Dutch politician (1932–2008)

Marten Beinema (26 November 1932 - 20 August 2008) was a Dutch politician who served in the Dutch House of Representatives for the Anti-Revolutionary Party (ARP) and its successor the Christian Democratic Appeal (CDA).

== Biography ==
Beinema was born on 26 November 1932, into a Reformed family. During World War II, his father was a Dutch resistance fighter, who died during the war. He studied the Dutch language at the University of Utrecht, and worked as a Dutch teacher at a secondary school in Middelburg from 1959 to 1978.

Beinema began his career in politics as a member of the municipal council of Middelburg from 1971 to 1978. He was also an alderman of Middelburg from 1972 to 1975. From 1975 to 1977 and again from 1978 to 1998 he was a member of the House of Representatives, serving as the ARP spokesperson on higher education and science and later as CDA spokesperson on media and culture.
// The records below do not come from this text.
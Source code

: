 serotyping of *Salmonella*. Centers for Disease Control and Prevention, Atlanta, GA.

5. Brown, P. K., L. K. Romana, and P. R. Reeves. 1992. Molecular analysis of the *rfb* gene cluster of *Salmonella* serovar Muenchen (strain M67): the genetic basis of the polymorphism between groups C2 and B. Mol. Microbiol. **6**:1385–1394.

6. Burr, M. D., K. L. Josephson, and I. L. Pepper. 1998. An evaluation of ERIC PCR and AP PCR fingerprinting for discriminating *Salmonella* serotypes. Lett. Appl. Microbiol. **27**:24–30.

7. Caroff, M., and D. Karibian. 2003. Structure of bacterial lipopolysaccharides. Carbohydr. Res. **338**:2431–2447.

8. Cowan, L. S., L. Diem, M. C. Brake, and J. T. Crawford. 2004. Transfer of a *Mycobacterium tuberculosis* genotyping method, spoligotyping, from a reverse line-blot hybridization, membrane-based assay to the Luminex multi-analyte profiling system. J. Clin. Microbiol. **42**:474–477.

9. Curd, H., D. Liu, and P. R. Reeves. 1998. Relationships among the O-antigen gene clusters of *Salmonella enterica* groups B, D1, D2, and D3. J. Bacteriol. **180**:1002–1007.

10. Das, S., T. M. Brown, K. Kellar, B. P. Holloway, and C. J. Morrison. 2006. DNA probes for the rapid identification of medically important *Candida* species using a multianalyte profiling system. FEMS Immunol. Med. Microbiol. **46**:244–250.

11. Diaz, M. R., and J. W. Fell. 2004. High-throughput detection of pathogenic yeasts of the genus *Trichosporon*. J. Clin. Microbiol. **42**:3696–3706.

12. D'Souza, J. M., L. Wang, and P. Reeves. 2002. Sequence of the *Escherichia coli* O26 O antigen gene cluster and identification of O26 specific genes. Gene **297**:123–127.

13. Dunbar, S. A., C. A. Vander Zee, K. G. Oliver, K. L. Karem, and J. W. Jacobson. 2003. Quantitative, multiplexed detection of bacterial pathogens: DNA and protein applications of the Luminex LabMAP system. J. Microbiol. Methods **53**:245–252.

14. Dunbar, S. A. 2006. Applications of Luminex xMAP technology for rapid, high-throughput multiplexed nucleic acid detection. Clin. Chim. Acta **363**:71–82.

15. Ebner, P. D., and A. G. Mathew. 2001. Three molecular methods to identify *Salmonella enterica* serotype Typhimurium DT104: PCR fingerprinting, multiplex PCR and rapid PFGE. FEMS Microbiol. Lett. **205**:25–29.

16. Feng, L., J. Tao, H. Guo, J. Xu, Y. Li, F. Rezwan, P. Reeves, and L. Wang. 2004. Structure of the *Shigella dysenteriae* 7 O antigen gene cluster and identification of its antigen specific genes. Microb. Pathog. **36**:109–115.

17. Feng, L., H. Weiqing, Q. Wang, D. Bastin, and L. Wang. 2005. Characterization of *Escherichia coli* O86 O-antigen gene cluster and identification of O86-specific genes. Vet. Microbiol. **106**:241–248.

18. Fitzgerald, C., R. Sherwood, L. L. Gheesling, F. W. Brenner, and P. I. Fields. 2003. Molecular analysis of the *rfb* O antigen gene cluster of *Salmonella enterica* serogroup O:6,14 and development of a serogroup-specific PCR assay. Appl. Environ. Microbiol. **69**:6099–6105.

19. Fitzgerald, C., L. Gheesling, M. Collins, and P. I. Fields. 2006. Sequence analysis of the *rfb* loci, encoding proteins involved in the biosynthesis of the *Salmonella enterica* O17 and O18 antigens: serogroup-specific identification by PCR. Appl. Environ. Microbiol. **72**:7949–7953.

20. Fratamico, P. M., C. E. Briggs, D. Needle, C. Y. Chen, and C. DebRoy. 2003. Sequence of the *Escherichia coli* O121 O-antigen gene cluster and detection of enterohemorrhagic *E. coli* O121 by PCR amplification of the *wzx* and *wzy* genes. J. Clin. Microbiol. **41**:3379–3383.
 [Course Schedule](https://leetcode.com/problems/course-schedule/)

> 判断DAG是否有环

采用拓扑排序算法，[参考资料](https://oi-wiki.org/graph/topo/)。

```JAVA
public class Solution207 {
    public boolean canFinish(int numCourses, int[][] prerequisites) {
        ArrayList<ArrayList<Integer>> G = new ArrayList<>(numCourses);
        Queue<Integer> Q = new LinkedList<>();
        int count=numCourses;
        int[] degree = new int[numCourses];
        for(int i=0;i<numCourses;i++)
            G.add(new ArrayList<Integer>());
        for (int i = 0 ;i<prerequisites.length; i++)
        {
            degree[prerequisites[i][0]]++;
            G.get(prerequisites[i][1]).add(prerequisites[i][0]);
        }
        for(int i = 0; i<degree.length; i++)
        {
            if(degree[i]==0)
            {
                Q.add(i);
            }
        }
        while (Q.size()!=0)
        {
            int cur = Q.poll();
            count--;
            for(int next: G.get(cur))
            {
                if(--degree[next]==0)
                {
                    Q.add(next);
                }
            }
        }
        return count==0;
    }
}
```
During the Van Agt and Lubbers cabinets, he was one of several CDA MPs to oppose the placement of American cruise missiles in the Netherlands. In 1980, Beinema also supported an opposition initiative to launch an oil blockade of Apartheid-era South Africa.

From 1978 to 1982 he was also a member of the States of Zeeland.

Beinema was also a chess player and participated in the Tata Steel Chess Tournament.

Marten Beinema died in Middelburg on 20 August 2008.